» **RECORDS FOR THIS EXERCISE**
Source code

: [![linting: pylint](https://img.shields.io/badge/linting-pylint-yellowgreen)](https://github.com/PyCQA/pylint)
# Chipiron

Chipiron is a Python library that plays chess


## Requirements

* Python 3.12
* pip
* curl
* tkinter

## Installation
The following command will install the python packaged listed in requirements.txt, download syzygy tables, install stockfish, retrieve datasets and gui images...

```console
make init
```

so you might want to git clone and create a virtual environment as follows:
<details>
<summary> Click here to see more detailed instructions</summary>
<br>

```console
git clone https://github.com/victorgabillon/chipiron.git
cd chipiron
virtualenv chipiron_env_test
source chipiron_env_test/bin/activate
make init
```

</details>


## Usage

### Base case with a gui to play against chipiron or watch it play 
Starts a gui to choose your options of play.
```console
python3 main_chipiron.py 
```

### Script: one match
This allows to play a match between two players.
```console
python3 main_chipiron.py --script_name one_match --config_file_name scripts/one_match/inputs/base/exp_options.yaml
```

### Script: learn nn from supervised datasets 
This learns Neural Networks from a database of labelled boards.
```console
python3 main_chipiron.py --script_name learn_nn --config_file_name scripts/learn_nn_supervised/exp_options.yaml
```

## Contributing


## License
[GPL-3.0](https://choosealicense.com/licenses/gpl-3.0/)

» **TASK GOAL**
Repeat the whole listing word for word.

» **OUTPUT OF THE TASK**
Source code

: [![linting: pylint](https://img.shields.io/badge/linting-pylint-yellowgreen)](https://github.com/PyCQA/pylint)
# Chipiron

Chipiron is a Python library that plays chess


## Requirements

* Python 3.12
* pip
* curl
* tkinter

## Installation
The following command will install the python packaged listed in requirements.txt, download syzygy tables, install stockfish, retrieve datasets and gui images...

```console
make init
```

so you might want to git clone and create a virtual environment as follows:
<details>
<summary> Click here to see more detailed instructions</summary>
<br>

```console
git clone https://github.com/victorgabillon/chipiron.git
cd chipiron
virtualenv chipiron_env_test
source chipiron_env_test/bin/activate
make init
```

</details>


## Usage

### Base case with a gui to play against chipiron or watch it play 
Starts a gui to choose your options of play.
```console
python3 main_chipiron.py 
```

### Script: one match
This allows to play a match between two players.
```console
python3 main_chipiron.py --script_name one_match --config_file_name scripts/one_match/inputs/base/exp_options.yaml
```

### Script: learn nn from supervised datasets 
This learns Neural Networks from a database of labelled boards.
```console
python3 main_chipiron.py --script_name learn_nn --config_file_name scripts/learn_nn_supervised/exp_options.yaml
```

## Contributing


## License
[GPL-3.0](https://choosealicense.com/licenses/gpl-3.0/)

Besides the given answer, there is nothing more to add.